Task goal: Below are several records. Retype exactly those lines running from the one with "[enter name of" through the one with "- Gson: JSON", end lines included, and no others.

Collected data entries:
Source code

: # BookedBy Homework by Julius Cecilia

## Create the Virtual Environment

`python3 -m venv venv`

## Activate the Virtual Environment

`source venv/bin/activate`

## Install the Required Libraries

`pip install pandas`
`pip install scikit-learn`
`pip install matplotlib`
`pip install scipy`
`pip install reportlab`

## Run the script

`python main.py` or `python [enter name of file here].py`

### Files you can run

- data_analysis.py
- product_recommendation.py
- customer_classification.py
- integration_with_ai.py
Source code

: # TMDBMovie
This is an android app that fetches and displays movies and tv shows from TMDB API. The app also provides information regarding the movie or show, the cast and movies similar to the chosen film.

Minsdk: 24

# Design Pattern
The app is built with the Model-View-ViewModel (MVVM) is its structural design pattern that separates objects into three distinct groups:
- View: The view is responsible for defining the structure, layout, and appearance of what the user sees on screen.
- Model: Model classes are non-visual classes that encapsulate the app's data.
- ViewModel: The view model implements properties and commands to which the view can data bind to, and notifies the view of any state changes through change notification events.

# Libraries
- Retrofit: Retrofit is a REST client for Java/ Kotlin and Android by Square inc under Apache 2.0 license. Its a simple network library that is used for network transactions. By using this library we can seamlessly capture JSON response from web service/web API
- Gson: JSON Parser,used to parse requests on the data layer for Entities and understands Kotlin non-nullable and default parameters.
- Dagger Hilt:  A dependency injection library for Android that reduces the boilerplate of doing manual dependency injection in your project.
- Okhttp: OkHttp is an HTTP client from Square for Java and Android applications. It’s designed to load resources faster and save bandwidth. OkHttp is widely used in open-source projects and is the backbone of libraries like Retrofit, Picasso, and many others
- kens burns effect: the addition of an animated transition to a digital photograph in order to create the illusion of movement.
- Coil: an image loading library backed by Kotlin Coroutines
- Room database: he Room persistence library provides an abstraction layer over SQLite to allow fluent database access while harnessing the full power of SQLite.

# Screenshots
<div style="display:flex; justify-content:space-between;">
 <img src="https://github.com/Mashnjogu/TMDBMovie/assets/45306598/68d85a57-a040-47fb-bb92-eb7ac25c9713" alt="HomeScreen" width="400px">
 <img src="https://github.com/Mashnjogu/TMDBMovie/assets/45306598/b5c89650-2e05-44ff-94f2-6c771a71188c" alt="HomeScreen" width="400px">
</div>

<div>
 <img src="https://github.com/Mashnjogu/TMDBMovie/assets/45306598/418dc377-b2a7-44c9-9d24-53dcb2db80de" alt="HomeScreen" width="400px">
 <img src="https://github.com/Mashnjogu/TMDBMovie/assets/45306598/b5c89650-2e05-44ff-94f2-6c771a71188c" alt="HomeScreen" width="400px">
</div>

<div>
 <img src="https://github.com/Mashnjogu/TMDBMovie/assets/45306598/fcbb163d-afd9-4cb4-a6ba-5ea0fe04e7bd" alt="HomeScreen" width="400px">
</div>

Your solution:
`python main.py` or `python [enter name of file here].py`

### Files you can run

- data_analysis.py
- product_recommendation.py
- customer_classification.py
- integration_with_ai.py
Source code

: # TMDBMovie
This is an android app that fetches and displays movies and tv shows from TMDB API. The app also provides information regarding the movie or show, the cast and movies similar to the chosen film.

Minsdk: 24

# Design Pattern
The app is built with the Model-View-ViewModel (MVVM) is its structural design pattern that separates objects into three distinct groups:
- View: The view is responsible for defining the structure, layout, and appearance of what the user sees on screen.
- Model: Model classes are non-visual classes that encapsulate the app's data.
- ViewModel: The view model implements properties and commands to which the view can data bind to, and notifies the view of any state changes through change notification events.

# Libraries
- Retrofit: Retrofit is a REST client for Java/ Kotlin and Android by Square inc under Apache 2.0 license. Its a simple network library that is used for network transactions. By using this library we can seamlessly capture JSON response from web service/web API
- Gson: JSON Parser,used to parse requests on the data layer for Entities and understands Kotlin non-nullable and default parameters.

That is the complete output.